Term Insurance Designs
There are, of course, other forms of term insurance
that add features to the two basic types after-tax
and pre-tax life insurance.
For example, you will find policies
referred to as 5-, 10-,20-, or even 30-year term
policies. These designs attempt to avoid the
objection people have to the annual increase in the
cost of term insurance.
The insurance company adds
up the number of term premiums that will be
required on the policy in total, divides by the
number of years for which a level premium is
guaranteed, discounts for the time value of the
money using the interest rates available at the
time, and charges the resulting level premiums
rather than the actual yearly renewable term rate.

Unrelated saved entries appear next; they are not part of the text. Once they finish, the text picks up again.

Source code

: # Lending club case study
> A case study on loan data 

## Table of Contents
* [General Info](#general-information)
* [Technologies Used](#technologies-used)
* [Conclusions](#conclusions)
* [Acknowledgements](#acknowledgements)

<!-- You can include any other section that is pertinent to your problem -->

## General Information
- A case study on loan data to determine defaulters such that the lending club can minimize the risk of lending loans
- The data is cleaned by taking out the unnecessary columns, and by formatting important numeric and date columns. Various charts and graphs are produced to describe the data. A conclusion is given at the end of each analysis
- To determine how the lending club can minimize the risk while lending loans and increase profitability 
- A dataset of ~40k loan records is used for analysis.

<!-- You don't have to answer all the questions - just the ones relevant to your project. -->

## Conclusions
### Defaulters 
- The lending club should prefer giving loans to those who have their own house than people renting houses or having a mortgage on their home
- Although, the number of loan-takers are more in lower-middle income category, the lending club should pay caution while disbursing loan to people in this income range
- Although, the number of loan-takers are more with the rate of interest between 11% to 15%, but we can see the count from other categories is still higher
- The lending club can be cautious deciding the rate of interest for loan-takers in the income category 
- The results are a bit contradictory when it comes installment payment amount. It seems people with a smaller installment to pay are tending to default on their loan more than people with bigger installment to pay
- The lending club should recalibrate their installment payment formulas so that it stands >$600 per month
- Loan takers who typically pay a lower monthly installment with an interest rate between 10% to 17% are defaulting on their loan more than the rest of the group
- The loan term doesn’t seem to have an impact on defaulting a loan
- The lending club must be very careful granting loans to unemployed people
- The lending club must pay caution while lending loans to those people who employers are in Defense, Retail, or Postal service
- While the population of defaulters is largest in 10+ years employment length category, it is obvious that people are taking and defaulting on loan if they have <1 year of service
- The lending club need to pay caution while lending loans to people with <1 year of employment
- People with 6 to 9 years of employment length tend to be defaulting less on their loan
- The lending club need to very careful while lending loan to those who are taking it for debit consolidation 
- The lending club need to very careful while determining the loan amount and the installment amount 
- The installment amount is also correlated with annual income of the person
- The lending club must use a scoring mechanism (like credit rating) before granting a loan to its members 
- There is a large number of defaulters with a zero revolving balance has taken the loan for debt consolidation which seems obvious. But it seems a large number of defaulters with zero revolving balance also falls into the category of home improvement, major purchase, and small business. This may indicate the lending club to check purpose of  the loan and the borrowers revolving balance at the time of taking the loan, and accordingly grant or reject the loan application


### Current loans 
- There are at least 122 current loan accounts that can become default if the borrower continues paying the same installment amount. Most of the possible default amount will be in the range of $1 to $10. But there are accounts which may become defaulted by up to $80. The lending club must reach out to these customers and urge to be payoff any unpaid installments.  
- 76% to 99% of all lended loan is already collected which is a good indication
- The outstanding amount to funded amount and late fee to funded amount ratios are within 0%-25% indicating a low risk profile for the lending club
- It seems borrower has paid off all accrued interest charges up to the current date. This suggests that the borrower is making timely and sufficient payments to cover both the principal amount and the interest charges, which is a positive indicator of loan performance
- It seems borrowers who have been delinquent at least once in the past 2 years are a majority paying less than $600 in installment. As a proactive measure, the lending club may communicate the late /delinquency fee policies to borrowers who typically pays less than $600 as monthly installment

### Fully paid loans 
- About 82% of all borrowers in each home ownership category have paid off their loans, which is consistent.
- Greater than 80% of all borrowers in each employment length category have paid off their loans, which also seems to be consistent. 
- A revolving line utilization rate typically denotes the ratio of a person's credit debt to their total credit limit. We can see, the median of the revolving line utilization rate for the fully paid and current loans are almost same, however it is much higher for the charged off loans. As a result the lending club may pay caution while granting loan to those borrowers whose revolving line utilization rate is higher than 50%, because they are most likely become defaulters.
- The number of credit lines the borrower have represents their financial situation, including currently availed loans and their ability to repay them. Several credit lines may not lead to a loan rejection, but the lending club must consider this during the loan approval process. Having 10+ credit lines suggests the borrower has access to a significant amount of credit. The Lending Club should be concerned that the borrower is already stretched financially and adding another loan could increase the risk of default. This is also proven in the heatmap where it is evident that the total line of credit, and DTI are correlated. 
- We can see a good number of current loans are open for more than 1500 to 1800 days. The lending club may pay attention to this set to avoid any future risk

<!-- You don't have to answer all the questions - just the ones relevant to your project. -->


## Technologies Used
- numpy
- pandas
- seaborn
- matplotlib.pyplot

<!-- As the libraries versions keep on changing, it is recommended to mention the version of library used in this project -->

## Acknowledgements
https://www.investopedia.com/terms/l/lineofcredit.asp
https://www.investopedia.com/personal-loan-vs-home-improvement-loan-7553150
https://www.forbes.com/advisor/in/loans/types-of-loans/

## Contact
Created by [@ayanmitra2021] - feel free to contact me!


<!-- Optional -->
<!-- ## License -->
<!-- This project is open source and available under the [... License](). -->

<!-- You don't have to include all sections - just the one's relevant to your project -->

In this, you can see the evolution toward level
premium life insurance. In effect, the insurance
companies charge more in the beginning so that they
don't have to charge such a high amount at the end.
Yearly renewable term insurance normally is the most
efficient way to provide for life insurance needs
when maximum protection is desired with the minimum
current outlay of cash. We can level the cost of
term insurance through the use of mortgage term
insurance. With mortgage insurance, coverage is
taken away (i.e., the amount of life insurance is
reduced) and the same amount is charged each year
for a smaller amount of life insurance, as the
policy owner gets older. Thus, the cost per $1000 of
coverage does increase with age, but the premium
stays the same because there is less coverage.
Watch out for the various level term premium
policies. They may be what are called brick wall
policies. At the end of the level premium
period, the substantial increase in cost to continue
the policy may put you up against a brick wall of
cost. You will have lost control. The policy will
terminate before you do, and everything you paid
into it becomes past history.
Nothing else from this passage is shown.